Source data:
+-------+

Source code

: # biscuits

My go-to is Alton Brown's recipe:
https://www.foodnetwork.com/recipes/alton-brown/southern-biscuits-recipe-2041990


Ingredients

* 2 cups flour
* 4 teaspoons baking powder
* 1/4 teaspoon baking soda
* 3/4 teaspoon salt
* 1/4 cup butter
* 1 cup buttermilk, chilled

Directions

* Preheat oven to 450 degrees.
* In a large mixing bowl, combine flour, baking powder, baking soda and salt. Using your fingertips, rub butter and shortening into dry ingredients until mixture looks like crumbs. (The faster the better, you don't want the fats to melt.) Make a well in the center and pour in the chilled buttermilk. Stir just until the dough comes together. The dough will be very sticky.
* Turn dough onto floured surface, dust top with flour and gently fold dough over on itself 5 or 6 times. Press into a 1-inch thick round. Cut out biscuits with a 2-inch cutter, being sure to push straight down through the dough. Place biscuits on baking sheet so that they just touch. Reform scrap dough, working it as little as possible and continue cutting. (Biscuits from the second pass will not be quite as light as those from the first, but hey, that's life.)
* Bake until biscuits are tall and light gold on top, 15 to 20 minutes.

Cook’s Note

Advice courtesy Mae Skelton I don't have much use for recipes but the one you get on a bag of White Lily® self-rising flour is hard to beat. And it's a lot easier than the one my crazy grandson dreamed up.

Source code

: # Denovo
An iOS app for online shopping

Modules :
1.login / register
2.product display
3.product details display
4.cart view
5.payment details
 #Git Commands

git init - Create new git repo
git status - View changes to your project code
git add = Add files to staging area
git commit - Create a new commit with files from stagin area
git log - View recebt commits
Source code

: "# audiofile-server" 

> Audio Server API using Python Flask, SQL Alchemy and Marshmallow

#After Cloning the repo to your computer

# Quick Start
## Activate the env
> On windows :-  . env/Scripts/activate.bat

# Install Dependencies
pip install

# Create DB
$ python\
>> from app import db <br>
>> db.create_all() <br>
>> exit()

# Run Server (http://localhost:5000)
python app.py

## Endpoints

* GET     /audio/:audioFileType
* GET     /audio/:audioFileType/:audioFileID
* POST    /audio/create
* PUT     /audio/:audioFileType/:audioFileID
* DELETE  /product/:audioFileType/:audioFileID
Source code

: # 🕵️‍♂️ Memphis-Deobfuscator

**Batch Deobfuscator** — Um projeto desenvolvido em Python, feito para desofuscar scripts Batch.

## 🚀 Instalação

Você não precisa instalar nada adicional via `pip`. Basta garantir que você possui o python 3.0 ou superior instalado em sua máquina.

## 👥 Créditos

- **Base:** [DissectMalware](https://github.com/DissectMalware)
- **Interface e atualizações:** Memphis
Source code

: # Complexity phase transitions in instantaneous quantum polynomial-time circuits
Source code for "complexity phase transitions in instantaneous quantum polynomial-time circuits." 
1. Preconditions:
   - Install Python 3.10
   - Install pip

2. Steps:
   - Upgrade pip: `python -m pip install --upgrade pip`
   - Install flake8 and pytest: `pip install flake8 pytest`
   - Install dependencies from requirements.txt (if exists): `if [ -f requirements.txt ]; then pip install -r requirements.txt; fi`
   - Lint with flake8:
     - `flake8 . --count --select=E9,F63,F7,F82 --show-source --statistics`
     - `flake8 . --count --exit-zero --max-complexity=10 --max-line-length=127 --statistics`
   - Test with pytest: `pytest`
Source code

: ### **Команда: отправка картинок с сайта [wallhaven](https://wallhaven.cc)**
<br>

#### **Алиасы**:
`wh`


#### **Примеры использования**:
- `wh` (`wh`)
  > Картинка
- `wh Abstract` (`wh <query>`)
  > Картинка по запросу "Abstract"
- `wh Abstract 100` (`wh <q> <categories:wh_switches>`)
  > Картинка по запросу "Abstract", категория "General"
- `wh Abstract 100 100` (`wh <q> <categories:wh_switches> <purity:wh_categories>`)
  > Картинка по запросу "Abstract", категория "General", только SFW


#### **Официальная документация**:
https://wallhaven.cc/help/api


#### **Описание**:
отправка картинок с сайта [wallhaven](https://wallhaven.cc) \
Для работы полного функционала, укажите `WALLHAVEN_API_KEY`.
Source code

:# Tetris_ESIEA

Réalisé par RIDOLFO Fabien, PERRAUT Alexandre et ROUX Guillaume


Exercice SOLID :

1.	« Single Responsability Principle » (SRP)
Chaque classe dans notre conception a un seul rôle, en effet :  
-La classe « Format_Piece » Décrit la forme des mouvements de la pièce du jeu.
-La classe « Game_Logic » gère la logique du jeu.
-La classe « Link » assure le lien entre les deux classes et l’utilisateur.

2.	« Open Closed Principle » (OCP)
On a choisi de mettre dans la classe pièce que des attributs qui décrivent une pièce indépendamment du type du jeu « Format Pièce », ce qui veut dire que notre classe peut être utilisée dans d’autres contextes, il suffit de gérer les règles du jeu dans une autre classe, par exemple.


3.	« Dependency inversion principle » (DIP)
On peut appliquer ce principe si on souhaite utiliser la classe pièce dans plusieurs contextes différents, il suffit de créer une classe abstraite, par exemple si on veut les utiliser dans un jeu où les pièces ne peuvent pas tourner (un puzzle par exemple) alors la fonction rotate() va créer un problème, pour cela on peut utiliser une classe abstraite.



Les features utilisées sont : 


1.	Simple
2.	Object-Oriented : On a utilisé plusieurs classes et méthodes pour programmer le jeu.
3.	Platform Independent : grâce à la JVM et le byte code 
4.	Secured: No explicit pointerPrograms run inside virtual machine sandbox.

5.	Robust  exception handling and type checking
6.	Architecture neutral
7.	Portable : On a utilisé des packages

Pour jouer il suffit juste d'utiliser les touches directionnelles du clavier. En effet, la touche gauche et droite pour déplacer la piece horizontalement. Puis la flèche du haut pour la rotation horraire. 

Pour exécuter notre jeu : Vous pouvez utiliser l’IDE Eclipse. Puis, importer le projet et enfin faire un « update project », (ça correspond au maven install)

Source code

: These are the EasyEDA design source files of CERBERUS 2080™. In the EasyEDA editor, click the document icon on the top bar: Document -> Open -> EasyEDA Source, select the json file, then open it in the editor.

+-------+

Task goal: What is needed is every line from the start of the entries through the line containing "be very sticky.", returned word for word and nothing else.

Exercise result:
Source code

: # biscuits

My go-to is Alton Brown's recipe:
https://www.foodnetwork.com/recipes/alton-brown/southern-biscuits-recipe-2041990


Ingredients

* 2 cups flour
* 4 teaspoons baking powder
* 1/4 teaspoon baking soda
* 3/4 teaspoon salt
* 1/4 cup butter
* 1 cup buttermilk, chilled

Directions

* Preheat oven to 450 degrees.
* In a large mixing bowl, combine flour, baking powder, baking soda and salt. Using your fingertips, rub butter and shortening into dry ingredients until mixture looks like crumbs. (The faster the better, you don't want the fats to melt.) Make a well in the center and pour in the chilled buttermilk. Stir just until the dough comes together. The dough will be very sticky.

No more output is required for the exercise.